> _What you should do_:
Would you transcribe the data word for word?

> _Data extracts_:
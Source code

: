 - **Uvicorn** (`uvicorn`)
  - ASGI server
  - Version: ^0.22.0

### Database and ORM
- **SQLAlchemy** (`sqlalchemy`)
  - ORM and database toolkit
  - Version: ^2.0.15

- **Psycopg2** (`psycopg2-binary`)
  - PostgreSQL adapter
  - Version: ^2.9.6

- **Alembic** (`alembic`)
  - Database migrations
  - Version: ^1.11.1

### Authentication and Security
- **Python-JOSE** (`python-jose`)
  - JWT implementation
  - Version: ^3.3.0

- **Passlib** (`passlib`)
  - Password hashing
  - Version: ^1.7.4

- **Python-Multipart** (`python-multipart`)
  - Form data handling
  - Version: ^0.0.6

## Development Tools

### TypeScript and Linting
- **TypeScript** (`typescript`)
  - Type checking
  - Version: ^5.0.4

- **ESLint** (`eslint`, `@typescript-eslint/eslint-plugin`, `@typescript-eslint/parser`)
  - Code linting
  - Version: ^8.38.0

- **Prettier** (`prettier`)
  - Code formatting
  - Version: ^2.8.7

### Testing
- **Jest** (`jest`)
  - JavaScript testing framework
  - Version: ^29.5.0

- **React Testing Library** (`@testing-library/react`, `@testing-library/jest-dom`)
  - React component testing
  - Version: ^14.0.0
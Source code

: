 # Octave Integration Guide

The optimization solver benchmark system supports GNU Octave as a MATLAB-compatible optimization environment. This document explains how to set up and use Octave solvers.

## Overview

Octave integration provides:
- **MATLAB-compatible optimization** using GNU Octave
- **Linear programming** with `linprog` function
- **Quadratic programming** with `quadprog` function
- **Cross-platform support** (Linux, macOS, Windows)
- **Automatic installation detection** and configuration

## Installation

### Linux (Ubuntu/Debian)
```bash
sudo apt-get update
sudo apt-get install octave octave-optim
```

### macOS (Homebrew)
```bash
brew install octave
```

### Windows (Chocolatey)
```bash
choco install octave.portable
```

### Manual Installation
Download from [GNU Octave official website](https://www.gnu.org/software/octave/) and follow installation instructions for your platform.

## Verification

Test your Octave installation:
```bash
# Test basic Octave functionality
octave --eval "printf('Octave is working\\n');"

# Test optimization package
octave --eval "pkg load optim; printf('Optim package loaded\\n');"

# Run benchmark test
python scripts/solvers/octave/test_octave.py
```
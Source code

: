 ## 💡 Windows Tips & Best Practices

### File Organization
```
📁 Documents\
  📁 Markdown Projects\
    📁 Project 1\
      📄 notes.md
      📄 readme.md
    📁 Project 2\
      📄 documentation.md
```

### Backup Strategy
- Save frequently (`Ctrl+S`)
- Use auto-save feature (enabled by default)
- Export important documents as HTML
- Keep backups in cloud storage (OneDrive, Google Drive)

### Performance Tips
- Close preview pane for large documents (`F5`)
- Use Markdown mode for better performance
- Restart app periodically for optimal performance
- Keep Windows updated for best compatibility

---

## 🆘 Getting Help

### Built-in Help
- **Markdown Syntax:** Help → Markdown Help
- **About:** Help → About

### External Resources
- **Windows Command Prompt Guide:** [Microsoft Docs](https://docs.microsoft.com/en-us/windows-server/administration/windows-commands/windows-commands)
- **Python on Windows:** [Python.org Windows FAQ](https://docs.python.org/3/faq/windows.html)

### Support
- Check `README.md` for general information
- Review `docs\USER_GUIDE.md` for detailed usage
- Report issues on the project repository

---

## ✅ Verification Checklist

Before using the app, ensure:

> _Expected answer_:
Source code

: - **Uvicorn** (`uvicorn`)
  - ASGI server
  - Version: ^0.22.0

### Database and ORM
- **SQLAlchemy** (`sqlalchemy`)
  - ORM and database toolkit
  - Version: ^2.0.15

- **Psycopg2** (`psycopg2-binary`)
  - PostgreSQL adapter
  - Version: ^2.9.6

- **Alembic** (`alembic`)
  - Database migrations
  - Version: ^1.11.1

### Authentication and Security
- **Python-JOSE** (`python-jose`)
  - JWT implementation
  - Version: ^3.3.0

- **Passlib** (`passlib`)
  - Password hashing
  - Version: ^1.7.4

- **Python-Multipart** (`python-multipart`)
  - Form data handling
  - Version: ^0.0.6

## Development Tools

### TypeScript and Linting
- **TypeScript** (`typescript`)
  - Type checking
  - Version: ^5.0.4

- **ESLint** (`eslint`, `@typescript-eslint/eslint-plugin`, `@typescript-eslint/parser`)
  - Code linting
  - Version: ^8.38.0

- **Prettier** (`prettier`)
  - Code formatting
  - Version: ^2.8.7

### Testing
- **Jest** (`jest`)
  - JavaScript testing framework
  - Version: ^29.5.0

- **React Testing Library** (`@testing-library/react`, `@testing-library/jest-dom`)
  - React component testing
  - Version: ^14.0.0
Source code

: # Octave Integration Guide

The optimization solver benchmark system supports GNU Octave as a MATLAB-compatible optimization environment. This document explains how to set up and use Octave solvers.

## Overview

Octave integration provides:
- **MATLAB-compatible optimization** using GNU Octave
- **Linear programming** with `linprog` function
- **Quadratic programming** with `quadprog` function
- **Cross-platform support** (Linux, macOS, Windows)
- **Automatic installation detection** and configuration

## Installation

### Linux (Ubuntu/Debian)
```bash
sudo apt-get update
sudo apt-get install octave octave-optim
```

### macOS (Homebrew)
```bash
brew install octave
```

### Windows (Chocolatey)
```bash
choco install octave.portable
```

### Manual Installation
Download from [GNU Octave official website](https://www.gnu.org/software/octave/) and follow installation instructions for your platform.

## Verification

Test your Octave installation:
```bash
# Test basic Octave functionality
octave --eval "printf('Octave is working\\n');"

# Test optimization package
octave --eval "pkg load optim; printf('Optim package loaded\\n');"

# Run benchmark test
python scripts/solvers/octave/test_octave.py
```
Source code

: ## 💡 Windows Tips & Best Practices

### File Organization
```
📁 Documents\
  📁 Markdown Projects\
    📁 Project 1\
      📄 notes.md
      📄 readme.md
    📁 Project 2\
      📄 documentation.md
```

### Backup Strategy
- Save frequently (`Ctrl+S`)
- Use auto-save feature (enabled by default)
- Export important documents as HTML
- Keep backups in cloud storage (OneDrive, Google Drive)

### Performance Tips
- Close preview pane for large documents (`F5`)
- Use Markdown mode for better performance
- Restart app periodically for optimal performance
- Keep Windows updated for best compatibility

---

## 🆘 Getting Help

### Built-in Help
- **Markdown Syntax:** Help → Markdown Help
- **About:** Help → About

### External Resources
- **Windows Command Prompt Guide:** [Microsoft Docs](https://docs.microsoft.com/en-us/windows-server/administration/windows-commands/windows-commands)
- **Python on Windows:** [Python.org Windows FAQ](https://docs.python.org/3/faq/windows.html)

### Support
- Check `README.md` for general information
- Review `docs\USER_GUIDE.md` for detailed usage
- Report issues on the project repository

---

## ✅ Verification Checklist

Before using the app, ensure:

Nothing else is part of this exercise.